▶ **Exercise aim**
Return the run of lines below that opens with the line containing "Cấu trúc net_device" and closes with the line containing "- ndo_stop: Được", keeping each one exact.

Data Block Start

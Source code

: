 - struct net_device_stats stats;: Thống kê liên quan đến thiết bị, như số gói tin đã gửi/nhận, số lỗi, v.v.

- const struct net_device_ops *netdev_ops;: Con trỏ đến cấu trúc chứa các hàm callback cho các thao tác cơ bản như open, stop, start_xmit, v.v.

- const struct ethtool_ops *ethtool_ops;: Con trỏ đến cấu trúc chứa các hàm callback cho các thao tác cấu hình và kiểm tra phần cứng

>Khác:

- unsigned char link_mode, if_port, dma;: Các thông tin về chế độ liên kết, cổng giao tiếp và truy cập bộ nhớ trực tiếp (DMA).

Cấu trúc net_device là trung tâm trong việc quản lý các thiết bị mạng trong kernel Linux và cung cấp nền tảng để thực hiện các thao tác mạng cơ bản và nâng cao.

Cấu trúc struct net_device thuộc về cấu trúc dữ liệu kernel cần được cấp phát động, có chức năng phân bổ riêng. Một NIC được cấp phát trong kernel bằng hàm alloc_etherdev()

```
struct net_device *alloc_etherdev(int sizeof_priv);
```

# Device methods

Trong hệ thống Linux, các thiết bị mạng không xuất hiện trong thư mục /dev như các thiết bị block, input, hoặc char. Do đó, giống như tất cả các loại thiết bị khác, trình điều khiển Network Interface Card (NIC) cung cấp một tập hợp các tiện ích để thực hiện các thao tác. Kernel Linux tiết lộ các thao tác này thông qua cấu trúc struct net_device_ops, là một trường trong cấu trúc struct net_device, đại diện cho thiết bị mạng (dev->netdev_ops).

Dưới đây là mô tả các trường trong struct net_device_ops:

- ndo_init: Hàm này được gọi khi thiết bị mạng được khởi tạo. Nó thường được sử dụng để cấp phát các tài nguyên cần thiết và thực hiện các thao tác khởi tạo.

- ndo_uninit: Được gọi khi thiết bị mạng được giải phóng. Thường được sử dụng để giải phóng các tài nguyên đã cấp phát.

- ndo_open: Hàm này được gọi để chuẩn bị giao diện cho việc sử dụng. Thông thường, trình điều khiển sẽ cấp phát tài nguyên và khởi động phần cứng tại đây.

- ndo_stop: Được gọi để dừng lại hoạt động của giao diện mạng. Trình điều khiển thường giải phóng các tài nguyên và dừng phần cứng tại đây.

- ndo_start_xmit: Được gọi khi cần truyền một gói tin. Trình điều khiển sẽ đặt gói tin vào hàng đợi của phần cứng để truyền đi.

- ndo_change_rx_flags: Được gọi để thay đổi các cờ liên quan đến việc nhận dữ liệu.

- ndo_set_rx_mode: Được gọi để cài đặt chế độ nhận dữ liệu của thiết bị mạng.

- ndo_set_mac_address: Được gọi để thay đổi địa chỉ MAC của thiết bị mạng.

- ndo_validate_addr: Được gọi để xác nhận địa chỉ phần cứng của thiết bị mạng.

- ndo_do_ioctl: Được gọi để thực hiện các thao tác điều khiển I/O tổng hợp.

Data Block End

▶ **Solution to this exercise**
Cấu trúc net_device là trung tâm trong việc quản lý các thiết bị mạng trong kernel Linux và cung cấp nền tảng để thực hiện các thao tác mạng cơ bản và nâng cao.

Cấu trúc struct net_device thuộc về cấu trúc dữ liệu kernel cần được cấp phát động, có chức năng phân bổ riêng. Một NIC được cấp phát trong kernel bằng hàm alloc_etherdev()

```
struct net_device *alloc_etherdev(int sizeof_priv);
```

# Device methods

Trong hệ thống Linux, các thiết bị mạng không xuất hiện trong thư mục /dev như các thiết bị block, input, hoặc char. Do đó, giống như tất cả các loại thiết bị khác, trình điều khiển Network Interface Card (NIC) cung cấp một tập hợp các tiện ích để thực hiện các thao tác. Kernel Linux tiết lộ các thao tác này thông qua cấu trúc struct net_device_ops, là một trường trong cấu trúc struct net_device, đại diện cho thiết bị mạng (dev->netdev_ops).

Dưới đây là mô tả các trường trong struct net_device_ops:

- ndo_init: Hàm này được gọi khi thiết bị mạng được khởi tạo. Nó thường được sử dụng để cấp phát các tài nguyên cần thiết và thực hiện các thao tác khởi tạo.

- ndo_uninit: Được gọi khi thiết bị mạng được giải phóng. Thường được sử dụng để giải phóng các tài nguyên đã cấp phát.

- ndo_open: Hàm này được gọi để chuẩn bị giao diện cho việc sử dụng. Thông thường, trình điều khiển sẽ cấp phát tài nguyên và khởi động phần cứng tại đây.

- ndo_stop: Được gọi để dừng lại hoạt động của giao diện mạng. Trình điều khiển thường giải phóng các tài nguyên và dừng phần cứng tại đây.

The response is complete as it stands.